日本旅行業協会(JATA)は、てるみくらぶの経営破綻に伴う弁済申請書類の請求数が、5月9日現在で約3万2000件、申告金額は約86億円になったと発表した。関連会社の自由自在については約370件・約5600万円。
書類請求は5月末まで受け付け、6月中旬ごろに認証申出の案内書類を送付。認証申立の受付開始は6月下旬ごろになる予定だ。年内の還付を目指すが、対象件数が非常に多いことから、必要書類は観光庁の確認のもと、可能な範囲で簡素化するという。
再発防止の勉強会を開催
JATAでは再発防止を目的に「JATAの弁済制度勉強会」を発足し、先ごろ開催。法制委員会、弁済委員会、経営委員会の3つの委員会で構成し、観光庁の「新たな時代の旅行業法制に関する検討会 経営ガバナンスワーキンググループ」と同様に、弁済制度と経営ガバナンスのあり方を検討し、同ワーキンググループにも報告する。

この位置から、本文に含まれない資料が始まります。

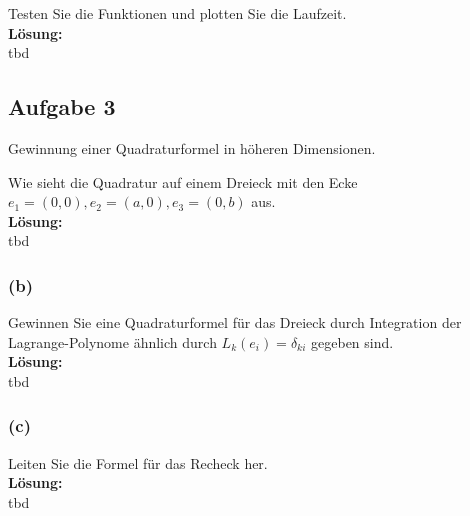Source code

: \documentclass[11pt,a4paper,ngerman]{article}
\begin{document}

Testen Sie die Funktionen und plotten Sie die Laufzeit.\\

\textbf{Lösung:}\\

tbd

\subsection*{Aufgabe 3}

Gewinnung einer Quadraturformel in höheren Dimensionen.


Wie sieht die Quadratur auf einem Dreieck mit den Ecke $e_1 = (0,0), e_2 = (a,0), e_3 = (0,b)$ aus.\\

\textbf{Lösung:}\\

tbd

\subsubsection*{(b)}

Gewinnen Sie eine Quadraturformel für das Dreieck durch Integration der Lagrange-Polynome ähnlich
durch $L_k(e_i) = \delta_{ki}$ gegeben sind.\\

\textbf{Lösung:}\\

tbd

\subsubsection*{(c)}

Leiten Sie die Formel für das Recheck her.\\

\textbf{Lösung:}\\

tbd


\label{LastPage}
\end{document}
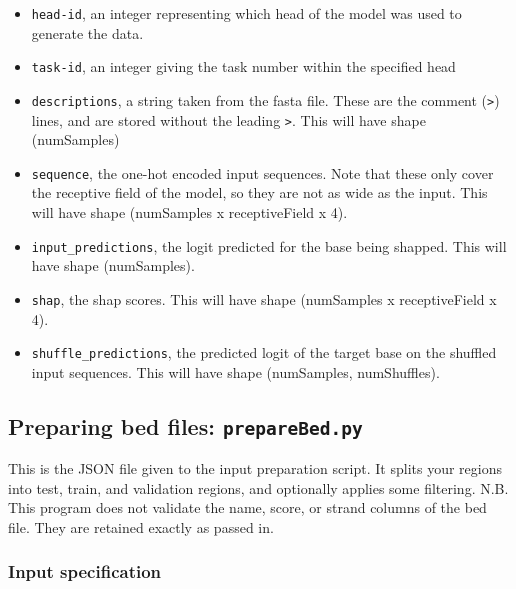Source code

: \documentclass{article}
\begin{document}
\begin{itemize}
    \item \texttt{head-id}, an integer representing which head of the model was used to generate the data.
    \item \texttt{task-id}, an integer giving the task number within the specified head
    \item \texttt{descriptions}, a string taken from the fasta file. These are the comment (\texttt{>}) lines, and are stored without the leading \texttt{>}. This will have shape (numSamples)
    \item \texttt{sequence}, the one-hot encoded input sequences. Note that these only cover the receptive field of the model, so they are not as wide as the input. This will have shape (numSamples x receptiveField x 4).
    \item \texttt{input\_predictions}, the logit predicted for the base being shapped. This will have shape (numSamples).
    \item \texttt{shap}, the shap scores. This will have shape (numSamples x receptiveField x 4).
    \item \texttt{shuffle\_predictions}, the predicted logit of the target base on the shuffled input sequences. This will have shape (numSamples, numShuffles).
\end{itemize}




\newpage

\subsection{Preparing bed files: \texttt{prepareBed.py}}

This is the JSON file given to the input preparation script. It splits your regions into
test, train, and validation regions, and optionally applies some filtering.
N.B. This program does not validate the name, score, or strand columns of the bed file.
They are retained exactly as passed in.

\subsubsection{Input specification}
\end{document}
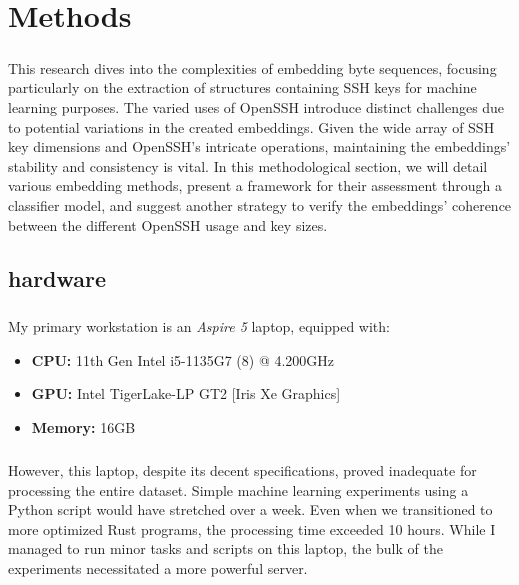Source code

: \chapter{Methods}\label{chap:methods}
    \paragraph{}This research dives into the complexities of embedding byte sequences, focusing particularly on the extraction of structures containing SSH keys for machine learning purposes. The varied uses of OpenSSH introduce distinct challenges due to potential variations in the created embeddings. Given the wide array of SSH key dimensions and OpenSSH's intricate operations, maintaining the embeddings' stability and consistency is vital. In this methodological section, we will detail various embedding methods, present a framework for their assessment through a classifier model, and suggest another strategy to verify the embeddings' coherence between the different OpenSSH usage and key sizes.

    \section{hardware}
        \paragraph{}My primary workstation is an \textit{Aspire 5} laptop, equipped with:
        \begin{itemize}
            \item \textbf{CPU:} 11th Gen Intel i5-1135G7 (8) @ 4.200GHz 
            \item \textbf{GPU:} Intel TigerLake-LP GT2 [Iris Xe Graphics]
            \item \textbf{Memory:} 16GB
        \end{itemize}
        \paragraph{}However, this laptop, despite its decent specifications, proved inadequate for processing the entire dataset. Simple machine learning experiments using a Python script would have stretched over a week. Even when we transitioned to more optimized Rust programs, the processing time exceeded 10 hours. While I managed to run minor tasks and scripts on this laptop, the bulk of the experiments necessitated a more powerful server.
        
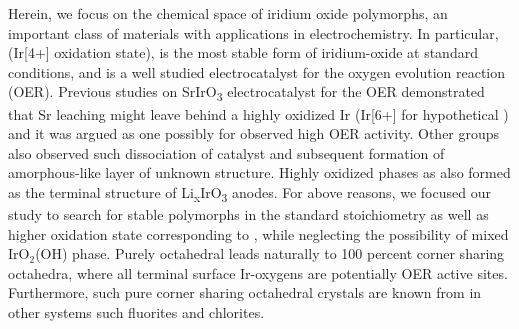 


Herein, we focus on the chemical space of iridium oxide polymorphs,
an important class of materials with applications in electrochemistry.
In particular, \rIrOtwo (Ir[4+] oxidation state), is the most stable form of iridium-oxide at standard conditions,
and is a well studied electrocatalyst for the oxygen evolution reaction (OER).
\cite{Seitz2016,Lee2012a,McCrory2015,Trotochaud2012,Danilovic2014,Carmo2013,Miles1978,Beni1979}
%
Previous studies on SrIrO\textsubscript{3} electrocatalyst for the OER demonstrated that Sr leaching might leave behind a highly oxidized Ir (Ir[6+] for hypothetical \IrOthree) and it was argued as one possibly for observed high OER activity.\cite{Seitz2016}
Other groups also observed such dissociation of \IrOx catalyst and subsequent formation of amorphous-like layer of unknown structure. \cite{Pearce2017}
%
Highly oxidized \IrOthree phases as also formed as the terminal structure of Li\textsubscript{x}IrO\textsubscript{3} anodes.\cite{Pearce2017}
%
For above reasons, we focused our study to search for stable polymorphs in the standard \IrOtwo stoichiometry as well as higher oxidation state corresponding to \IrOthree,
while neglecting the possibility of mixed IrO$_2$(OH) phase.
%
Purely octahedral \IrOthree leads naturally to 100 percent corner sharing octahedra, where all terminal surface Ir-oxygens are potentially OER active sites.
Furthermore, such pure corner sharing octahedral crystals are known from in other systems such fluorites and chlorites.



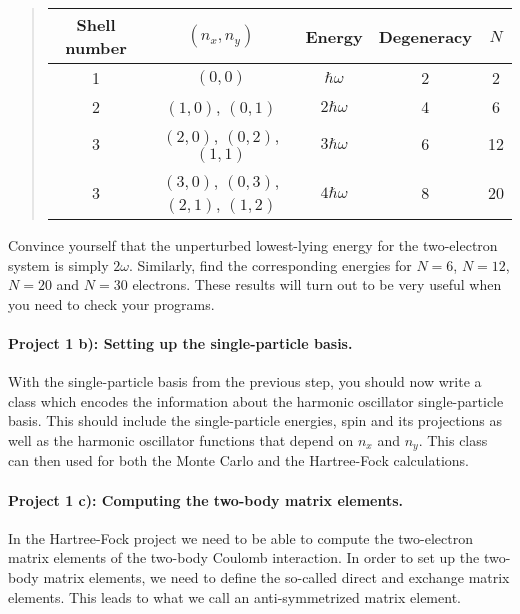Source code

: \documentclass[%
oneside,                 %
final,                   %
10pt]{article}
\begin{document}
\begin{quote}
\begin{tabular}{ccccc}
\hline
\multicolumn{1}{c}{ Shell number } & \multicolumn{1}{c}{ $(n_x, n_y)$ } & \multicolumn{1}{c}{ Energy } & \multicolumn{1}{c}{ Degeneracy } & \multicolumn{1}{c}{ $N$ } \\
\hline
1            & $(0,0)$                            & $\hbar\omega$  & 2          & 2   \\
\hline
2            & $(1,0)$, $(0,1)$                   & $2\hbar\omega$ & 4          & 6   \\
\hline
3            & $(2,0)$, $(0,2)$, $(1,1)$          & $3\hbar\omega$ & 6          & 12  \\
\hline
3            & $(3,0)$, $(0,3)$, $(2,1)$, $(1,2)$ & $4\hbar\omega$ & 8          & 20  \\
\hline
\end{tabular}
\end{quote}

\noindent

Convince yourself that the unperturbed lowest-lying energy for the two-electron system  is simply $2\omega$. Similarly, find the corresponding energies for $N=6$, $N=12$, $N=20$ and $N=30$ electrons.
These results will turn out to be very useful when you need to check your programs.

\paragraph{Project 1 b): Setting up the single-particle basis.}
With the single-particle basis from the previous step, you should now write a class which encodes the information about the harmonic oscillator single-particle basis. This should include the single-particle energies, spin and its projections as well as the harmonic oscillator  functions that depend on $n_x$ and $n_y$. This class can then used for both the Monte Carlo and the Hartree-Fock calculations. 


\paragraph{Project 1 c): Computing the two-body matrix elements.}
In the Hartree-Fock project we need to be able to compute the two-electron matrix elements of the two-body Coulomb interaction. 
In order to set up the two-body matrix elements, we need to define the so-called direct and exchange matrix elements. This leads to what we call an anti-symmetrized matrix element.
\end{document}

JATA理事で事務局長の越智良典氏は、「再発防止をしなければ旅行業界の信頼を損なう大きな危機という厳しい認識をもっている」と述べた上で、「従来の弁済制度でも過去の案件では8割が100%弁済できている」と、今回がレアケースであることも強調。制度そのものの変更ではなく、従来の制度を補う形で検討していることを説明した。
その一例として、貸切バスの通報制度やボンド保証制度の加入促進などをあげ、「いくつかの案を組み合わせる形で知恵を出そうとしている」と、方向性を示した。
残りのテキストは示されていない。